As discussed earlier (128), the town planning experts agreed that a DC cannot be granted for demolition of a building alone, nor for demolition and subdivision together, where that application does not include comprehensive redevelopment of the land, as required by cl 7.19(a) of the LEP.
Thus, any proposed subdivision and redevelopment of the land would have to address the site as a whole.
The Respondent submits that the "exempt development" provisions of the Codes SEPP would not have applied to the land, as at the date of acquisition in July 2015. The Applicant claimed that changes from existing uses as at the date of acquisition from a waste transfer, recycling and resource recovery facility, panel beating, spray painting and mechanical repairs, and a taxi base to other prescribed uses, were "exempt development", under cl 2.20A of the Codes SEPP.
Changes to those existing uses in the NE and SW areas would not have fallen within cl 2.20A of the Codes SEPP as at the date of acquisition. Further, the reference to cl 5A.2 (alterations or additions to an existing building or construction of a new building), with respect to industrial or warehouse purposes, is heavily restricted by the standards relating to industrial buildings, setbacks, size limitations, and the like.
There was no comprehensive analysis of the operation of these provisions to demonstrate that any such development could take place without DC.
Mr Lunney pointed out that the SW area of approximately 900m² was very small, and an irregular, triangular shape, which would significantly impact the potential to undertake built form development.
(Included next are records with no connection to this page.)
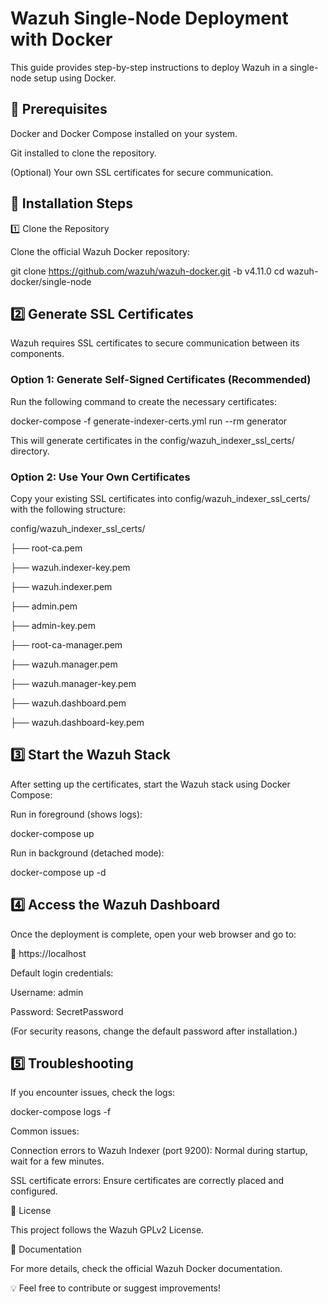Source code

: # Wazuh Single-Node Deployment with Docker

This guide provides step-by-step instructions to deploy Wazuh in a single-node setup using Docker.

## 📌 Prerequisites

Docker and Docker Compose installed on your system.

Git installed to clone the repository.

(Optional) Your own SSL certificates for secure communication.

## 🚀 Installation Steps

1️⃣ Clone the Repository

Clone the official Wazuh Docker repository:

git clone https://github.com/wazuh/wazuh-docker.git -b v4.11.0
cd wazuh-docker/single-node

## 2️⃣ Generate SSL Certificates

Wazuh requires SSL certificates to secure communication between its components.

### Option 1: Generate Self-Signed Certificates (Recommended)

Run the following command to create the necessary certificates:

docker-compose -f generate-indexer-certs.yml run --rm generator

This will generate certificates in the config/wazuh_indexer_ssl_certs/ directory.

### Option 2: Use Your Own Certificates

Copy your existing SSL certificates into config/wazuh_indexer_ssl_certs/ with the following structure:

config/wazuh_indexer_ssl_certs/

├── root-ca.pem

├── wazuh.indexer-key.pem

├── wazuh.indexer.pem

├── admin.pem

├── admin-key.pem

├── root-ca-manager.pem

├── wazuh.manager.pem

├── wazuh.manager-key.pem

├── wazuh.dashboard.pem

├── wazuh.dashboard-key.pem

## 3️⃣ Start the Wazuh Stack

After setting up the certificates, start the Wazuh stack using Docker Compose:

Run in foreground (shows logs):

docker-compose up

Run in background (detached mode):

docker-compose up -d

## 4️⃣ Access the Wazuh Dashboard

Once the deployment is complete, open your web browser and go to:

🔗 https://localhost

Default login credentials:

Username: admin

Password: SecretPassword

(For security reasons, change the default password after installation.)

## 5️⃣ Troubleshooting

If you encounter issues, check the logs:

docker-compose logs -f

Common issues:

Connection errors to Wazuh Indexer (port 9200): Normal during startup, wait for a few minutes.

SSL certificate errors: Ensure certificates are correctly placed and configured.

📜 License

This project follows the Wazuh GPLv2 License.

📖 Documentation

For more details, check the official Wazuh Docker documentation.

💡 Feel free to contribute or suggest improvements!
Also, at the date of acquisition, that area was subject to a five year lease (with a five year option) to DADI. He considered it unlikely that the area could be viably subdivided and developed. The Respondent submits that the costs involved in obtaining consent for any such development would probably outweigh the potential reward. Accordingly, development would not represent the highest and best use of the acquired land, and Mr Lunney noted (CB Vol 2, fol 673) that his agreement with Mr Blackwell, on the rate of $80/m2 ground rent for surplus NE and SW land, was in excess of the gross rental value for a similar area, which was leased by Beydoun (see [41] - [42] above).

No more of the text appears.